For compound types (structs), the implementation visits all the fields. In principle, this could automatically be implemented by a derive macro (like serde’s Deserialize), but creating a new macro seemed overkill given the scale of my experiment.

impl EstimateSize for Data {
    fn allocated_bytes(&self) -> usize {
        self.status_code.allocated_bytes()
            + self.error.allocated_bytes()
            + self.message.allocated_bytes()
            + self.disruptions.allocated_bytes()
            + self.lines.allocated_bytes()
            + self.last_updated_date.allocated_bytes()
    }
}

With that, reading all the files from May 2024 gave the following result: expanding the 1.1 GB of JSON files into in-memory structs increased the size by 35% (commit d961e6e). Not in the right direction… let’s start optimizing!

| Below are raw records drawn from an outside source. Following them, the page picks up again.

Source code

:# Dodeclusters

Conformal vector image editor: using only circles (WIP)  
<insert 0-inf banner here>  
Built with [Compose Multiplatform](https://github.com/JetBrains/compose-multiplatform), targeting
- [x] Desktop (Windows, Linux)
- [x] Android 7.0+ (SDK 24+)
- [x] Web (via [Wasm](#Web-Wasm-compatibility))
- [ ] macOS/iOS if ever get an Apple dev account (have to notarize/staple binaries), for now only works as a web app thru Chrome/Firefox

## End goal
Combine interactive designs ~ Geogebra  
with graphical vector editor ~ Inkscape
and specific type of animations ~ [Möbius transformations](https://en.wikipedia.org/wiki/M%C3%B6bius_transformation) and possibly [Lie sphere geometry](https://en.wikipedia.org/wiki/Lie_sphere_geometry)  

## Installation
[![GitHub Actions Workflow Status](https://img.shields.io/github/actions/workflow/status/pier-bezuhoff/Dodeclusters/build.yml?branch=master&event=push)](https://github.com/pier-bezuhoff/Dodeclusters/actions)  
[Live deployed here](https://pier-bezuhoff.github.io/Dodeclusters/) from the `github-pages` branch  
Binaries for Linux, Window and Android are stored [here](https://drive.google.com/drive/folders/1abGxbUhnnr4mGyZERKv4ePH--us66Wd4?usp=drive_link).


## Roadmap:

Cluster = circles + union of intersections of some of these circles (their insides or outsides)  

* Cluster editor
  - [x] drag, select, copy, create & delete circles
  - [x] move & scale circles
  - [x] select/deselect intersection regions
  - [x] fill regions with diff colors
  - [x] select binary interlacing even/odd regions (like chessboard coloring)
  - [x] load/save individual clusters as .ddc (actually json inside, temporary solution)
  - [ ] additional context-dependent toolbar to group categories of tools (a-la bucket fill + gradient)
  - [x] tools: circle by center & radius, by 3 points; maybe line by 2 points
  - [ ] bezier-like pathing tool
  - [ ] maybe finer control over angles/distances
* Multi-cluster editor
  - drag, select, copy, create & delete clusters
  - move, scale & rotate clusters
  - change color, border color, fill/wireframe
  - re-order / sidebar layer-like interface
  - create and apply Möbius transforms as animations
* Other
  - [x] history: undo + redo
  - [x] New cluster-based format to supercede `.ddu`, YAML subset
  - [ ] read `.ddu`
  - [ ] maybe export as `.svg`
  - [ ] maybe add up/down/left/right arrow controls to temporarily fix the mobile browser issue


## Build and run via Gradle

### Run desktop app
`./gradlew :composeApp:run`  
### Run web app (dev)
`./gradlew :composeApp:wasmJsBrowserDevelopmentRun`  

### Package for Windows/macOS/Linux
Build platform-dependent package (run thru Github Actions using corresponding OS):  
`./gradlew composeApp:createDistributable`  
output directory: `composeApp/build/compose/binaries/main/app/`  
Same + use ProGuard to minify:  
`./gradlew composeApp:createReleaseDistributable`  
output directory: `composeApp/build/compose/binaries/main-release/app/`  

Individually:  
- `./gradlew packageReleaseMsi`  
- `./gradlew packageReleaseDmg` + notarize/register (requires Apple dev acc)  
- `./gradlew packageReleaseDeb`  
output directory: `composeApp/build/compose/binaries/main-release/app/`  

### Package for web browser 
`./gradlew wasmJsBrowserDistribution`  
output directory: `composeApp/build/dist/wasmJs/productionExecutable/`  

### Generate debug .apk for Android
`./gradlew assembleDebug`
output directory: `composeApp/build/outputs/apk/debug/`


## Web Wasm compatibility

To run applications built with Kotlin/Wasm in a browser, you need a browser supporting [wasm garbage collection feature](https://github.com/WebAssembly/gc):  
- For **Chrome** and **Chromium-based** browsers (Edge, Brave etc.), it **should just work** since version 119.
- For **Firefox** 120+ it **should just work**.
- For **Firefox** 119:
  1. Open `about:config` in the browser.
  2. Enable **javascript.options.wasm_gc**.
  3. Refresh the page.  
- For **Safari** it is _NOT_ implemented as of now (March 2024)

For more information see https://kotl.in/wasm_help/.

Parsed 1137178883 bytes from 30466 files (+ 21 failed files)
Expanded to 1531039733 bytes in memory (relative size = 134.63%)

Interning

In this section, I’ll present the basics of the interning pattern, and how to apply it to various types.

Strings (47%)

The first use case that comes to mind in terms of interning is strings, as evidenced by the top Rust interning libraries. We’re not going to use any of these packages, as my goal was to learn more about the inner details of interning.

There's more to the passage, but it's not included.